Importing Group Policy Objects
TridentStack Control can import Group Policy Objects (GPOs) exported from an on-premises Active Directory environment. The import converts the GPO's settings into a configuration policy that you can review, enable, and assign to endpoints, so you do not have to recreate existing policies by hand when migrating off on-prem Group Policy.
Step 1: Back up the GPO
On a machine with the Group Policy Management Console (GPMC):
- Open Group Policy Management.
- Right-click the GPO you want to export and choose Back Up.
- Choose an empty folder as the backup location and complete the wizard.
Or with PowerShell:
Backup-GPO -Name "Workstation Hardening" -Path C:\GPOBackup
The backup is a folder named with a GUID, containing Backup.xml and a DomainSysvol folder.
Step 2: Zip the backup
Compress the backup folder into a single zip file. You can zip either the GUID folder itself or the parent folder that contains it. The zip must be 20 MB or smaller.
Compress-Archive -Path C:\GPOBackup\* -DestinationPath C:\WorkstationHardening.zip
Step 3: Import
- In TridentStack Control, go to Configuration Policies.
- Select Import GPO and upload the zip file.
- Review the import preview.
What the preview shows
The preview groups the GPO's settings into three lists:
- Ready to import: settings that map directly to TridentStack Control's policy catalog, with their values carried over. This includes Administrative Template settings with configured options such as dropdown selections, text fields, and numeric values.
- Needs review after import: settings that were recognized, but where one or more values could not be converted automatically (for example, list-style policy entries, or options from administrative templates that are not part of Windows itself). These are imported with the values that could be converted and flagged in the setting notes so you can finish them in the policy editor.
- Not supported: anything TridentStack Control does not enforce, such as Group Policy Preferences, scripts, software installation, and folder redirection. These are listed so you know exactly what was left behind; they are never silently dropped. A typical GPO export produces only a handful of entries here.

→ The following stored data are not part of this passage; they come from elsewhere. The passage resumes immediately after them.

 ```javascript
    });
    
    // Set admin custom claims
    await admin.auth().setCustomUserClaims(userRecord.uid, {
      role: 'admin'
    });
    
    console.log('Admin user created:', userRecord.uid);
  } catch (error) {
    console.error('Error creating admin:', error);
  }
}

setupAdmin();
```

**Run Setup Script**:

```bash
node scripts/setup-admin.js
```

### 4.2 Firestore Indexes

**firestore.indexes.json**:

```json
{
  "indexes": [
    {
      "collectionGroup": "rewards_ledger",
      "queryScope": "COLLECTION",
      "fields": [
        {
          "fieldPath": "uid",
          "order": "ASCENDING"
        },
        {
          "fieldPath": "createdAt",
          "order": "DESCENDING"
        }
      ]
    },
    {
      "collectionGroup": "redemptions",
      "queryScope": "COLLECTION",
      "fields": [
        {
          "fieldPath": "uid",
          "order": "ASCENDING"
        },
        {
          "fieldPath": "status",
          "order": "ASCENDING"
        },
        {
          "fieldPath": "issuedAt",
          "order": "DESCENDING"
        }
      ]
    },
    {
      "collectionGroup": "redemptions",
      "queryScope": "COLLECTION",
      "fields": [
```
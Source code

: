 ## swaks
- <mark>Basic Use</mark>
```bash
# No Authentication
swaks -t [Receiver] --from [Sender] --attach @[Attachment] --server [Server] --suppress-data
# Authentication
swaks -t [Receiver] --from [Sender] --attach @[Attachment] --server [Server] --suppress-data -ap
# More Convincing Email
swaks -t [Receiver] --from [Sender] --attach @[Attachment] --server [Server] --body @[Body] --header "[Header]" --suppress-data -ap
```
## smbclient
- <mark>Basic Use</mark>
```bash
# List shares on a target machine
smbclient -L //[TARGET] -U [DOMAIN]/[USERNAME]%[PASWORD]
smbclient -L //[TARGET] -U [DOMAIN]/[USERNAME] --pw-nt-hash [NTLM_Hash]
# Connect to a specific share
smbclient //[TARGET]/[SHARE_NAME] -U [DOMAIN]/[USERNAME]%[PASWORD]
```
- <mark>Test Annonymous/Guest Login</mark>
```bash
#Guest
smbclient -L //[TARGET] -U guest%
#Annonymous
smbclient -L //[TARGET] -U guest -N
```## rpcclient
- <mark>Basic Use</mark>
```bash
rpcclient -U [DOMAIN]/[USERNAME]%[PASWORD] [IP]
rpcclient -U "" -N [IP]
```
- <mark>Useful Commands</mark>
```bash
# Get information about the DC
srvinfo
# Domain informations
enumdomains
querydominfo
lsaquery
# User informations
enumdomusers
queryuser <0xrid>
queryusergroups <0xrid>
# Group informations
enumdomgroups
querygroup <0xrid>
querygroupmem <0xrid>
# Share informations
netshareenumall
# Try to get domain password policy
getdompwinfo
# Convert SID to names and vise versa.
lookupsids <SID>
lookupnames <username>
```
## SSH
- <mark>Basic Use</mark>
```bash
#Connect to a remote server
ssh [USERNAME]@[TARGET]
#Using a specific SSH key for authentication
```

You can deselect any setting you do not want to import, and edit the policy name before confirming.
What gets imported
| GPO area | Imported |
|---|---|
| Administrative Templates (Computer and User) | Yes |
| Security Settings: password and lockout policy, user rights, security options | Yes |
| Audit policy (classic and advanced) | Yes |
| System services startup configuration | Yes |
| Group Policy Preferences, scripts, software installation, folder redirection, firewall rules | No (listed as not supported) |
If the GPO contains both Computer Configuration and User Configuration settings, the import creates two policies: one machine-scoped and one user-scoped (named with a "(User)" suffix).
After the import
Imported policies are always created disabled and unassigned. Nothing is applied to any endpoint until you:
- Open the new policy and review its settings, especially any flagged for review.
- Enable the policy.
- Assign it to endpoints or tags.
Settings that need attention carry a note explaining what to check. The policy works like any other configuration policy from this point on, including version history and rollback.